The Redesigned (To-Be) Process

When redesigning the process, it is important to have the chromatographic data and the associated electronic signatures in the same place (in the software application). Therefore, all work associated with chromatographic data was relocated inside the CDS software. This can be seen in Figure 3, with the subsequent electronically signed results electronically transferred to the LIMS. The project to transfer the results electronically to the LIMS will be started on later.

Review of the results has also been simplified and optimised as shown in Figure 4. The first and second person data review process takes place electronically within the CDS. The second person review also uses the ability of the CDS database to highlight issues that could take the reviewer time such as changes to the instrument or processing method, manual integration of individual results or audit trail entries associated with the generation of a result. The CDS application also has technical controls to ensure that the same person who generated the results cannot approve them to be consistent with the GMP requirements. However this is not a constraint for the ISO instance on site and therefore only one review is required.
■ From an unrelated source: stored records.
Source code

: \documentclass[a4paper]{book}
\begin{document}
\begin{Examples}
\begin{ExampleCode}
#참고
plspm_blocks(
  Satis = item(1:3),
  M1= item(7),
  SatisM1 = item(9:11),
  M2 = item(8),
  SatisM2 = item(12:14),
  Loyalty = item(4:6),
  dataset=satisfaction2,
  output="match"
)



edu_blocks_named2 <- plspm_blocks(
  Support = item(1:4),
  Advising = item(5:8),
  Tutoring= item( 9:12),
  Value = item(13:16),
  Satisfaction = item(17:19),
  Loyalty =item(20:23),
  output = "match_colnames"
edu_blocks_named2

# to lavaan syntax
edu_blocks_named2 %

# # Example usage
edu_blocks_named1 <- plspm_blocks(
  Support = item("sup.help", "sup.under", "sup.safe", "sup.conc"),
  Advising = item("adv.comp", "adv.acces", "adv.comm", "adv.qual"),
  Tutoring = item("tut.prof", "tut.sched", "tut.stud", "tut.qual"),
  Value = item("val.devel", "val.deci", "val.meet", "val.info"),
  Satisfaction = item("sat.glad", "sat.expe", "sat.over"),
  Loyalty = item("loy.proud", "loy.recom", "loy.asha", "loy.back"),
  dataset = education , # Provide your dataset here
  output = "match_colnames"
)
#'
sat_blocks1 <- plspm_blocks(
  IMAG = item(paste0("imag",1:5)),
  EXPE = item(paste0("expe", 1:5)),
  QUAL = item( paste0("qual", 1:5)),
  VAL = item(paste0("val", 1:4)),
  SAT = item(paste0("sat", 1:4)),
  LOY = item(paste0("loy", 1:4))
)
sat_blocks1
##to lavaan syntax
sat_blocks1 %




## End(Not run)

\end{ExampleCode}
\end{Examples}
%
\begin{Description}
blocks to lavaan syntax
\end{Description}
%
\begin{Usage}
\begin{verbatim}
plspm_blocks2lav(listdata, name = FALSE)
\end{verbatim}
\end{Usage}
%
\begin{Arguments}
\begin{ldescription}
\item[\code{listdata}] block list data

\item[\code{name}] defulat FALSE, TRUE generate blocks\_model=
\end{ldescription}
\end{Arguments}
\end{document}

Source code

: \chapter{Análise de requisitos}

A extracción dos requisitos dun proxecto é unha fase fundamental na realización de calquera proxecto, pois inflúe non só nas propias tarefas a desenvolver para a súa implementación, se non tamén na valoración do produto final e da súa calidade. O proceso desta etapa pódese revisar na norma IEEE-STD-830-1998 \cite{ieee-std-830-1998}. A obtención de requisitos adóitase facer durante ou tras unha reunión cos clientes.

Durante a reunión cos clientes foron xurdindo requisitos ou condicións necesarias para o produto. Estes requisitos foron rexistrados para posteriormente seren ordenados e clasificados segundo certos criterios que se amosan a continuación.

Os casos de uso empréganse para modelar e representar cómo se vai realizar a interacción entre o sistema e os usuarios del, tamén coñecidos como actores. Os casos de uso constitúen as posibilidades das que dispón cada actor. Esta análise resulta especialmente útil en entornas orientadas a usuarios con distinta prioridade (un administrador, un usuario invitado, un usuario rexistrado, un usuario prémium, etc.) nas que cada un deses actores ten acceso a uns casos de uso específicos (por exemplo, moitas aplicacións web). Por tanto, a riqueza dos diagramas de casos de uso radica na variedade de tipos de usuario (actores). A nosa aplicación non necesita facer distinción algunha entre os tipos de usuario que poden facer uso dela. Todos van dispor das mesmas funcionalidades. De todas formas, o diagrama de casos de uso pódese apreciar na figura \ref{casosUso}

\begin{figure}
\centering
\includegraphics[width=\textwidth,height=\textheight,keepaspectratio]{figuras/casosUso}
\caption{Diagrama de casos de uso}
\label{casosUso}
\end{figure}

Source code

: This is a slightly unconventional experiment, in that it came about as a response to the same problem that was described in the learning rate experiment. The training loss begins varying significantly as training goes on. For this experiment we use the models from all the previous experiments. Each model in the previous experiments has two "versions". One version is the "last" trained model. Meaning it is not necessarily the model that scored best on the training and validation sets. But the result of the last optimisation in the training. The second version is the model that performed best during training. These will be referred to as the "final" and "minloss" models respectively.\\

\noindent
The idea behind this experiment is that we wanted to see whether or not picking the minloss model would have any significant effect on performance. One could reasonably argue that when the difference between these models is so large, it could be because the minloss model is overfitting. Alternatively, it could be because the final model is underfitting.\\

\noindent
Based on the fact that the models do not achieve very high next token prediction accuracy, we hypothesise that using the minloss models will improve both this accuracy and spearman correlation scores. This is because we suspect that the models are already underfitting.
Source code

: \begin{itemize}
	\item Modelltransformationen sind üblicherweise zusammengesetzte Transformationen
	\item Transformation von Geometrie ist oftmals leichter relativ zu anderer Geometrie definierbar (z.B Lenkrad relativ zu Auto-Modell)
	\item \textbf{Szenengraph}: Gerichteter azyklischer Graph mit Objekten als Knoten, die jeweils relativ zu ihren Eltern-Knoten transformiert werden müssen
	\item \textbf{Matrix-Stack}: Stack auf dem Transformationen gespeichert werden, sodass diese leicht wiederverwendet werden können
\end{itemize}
Figure 4: Redesigned electronic review and approval process within the CDS.

Estimated Benefits of Working Electronically

All calculations including system suitability testing were performed automatically with validated calculations within the system and all formerly used Excel or manual calculations were eliminated. Simplification of the process from method validation to routine analysis, elimination of laborious paper-based tasks and an entirely electronic workflow within the new CDS reduced the time to result significantly. Overall savings representing over three FTE were achievable, even without considering linkage to the LIMS.

CDS Validation Strategy

Instances of Empower: There are six instances of the CDS application that were implemented on site:

1. Production System for Lonza Custom Manufacturing (LCM) for GMP laboratories.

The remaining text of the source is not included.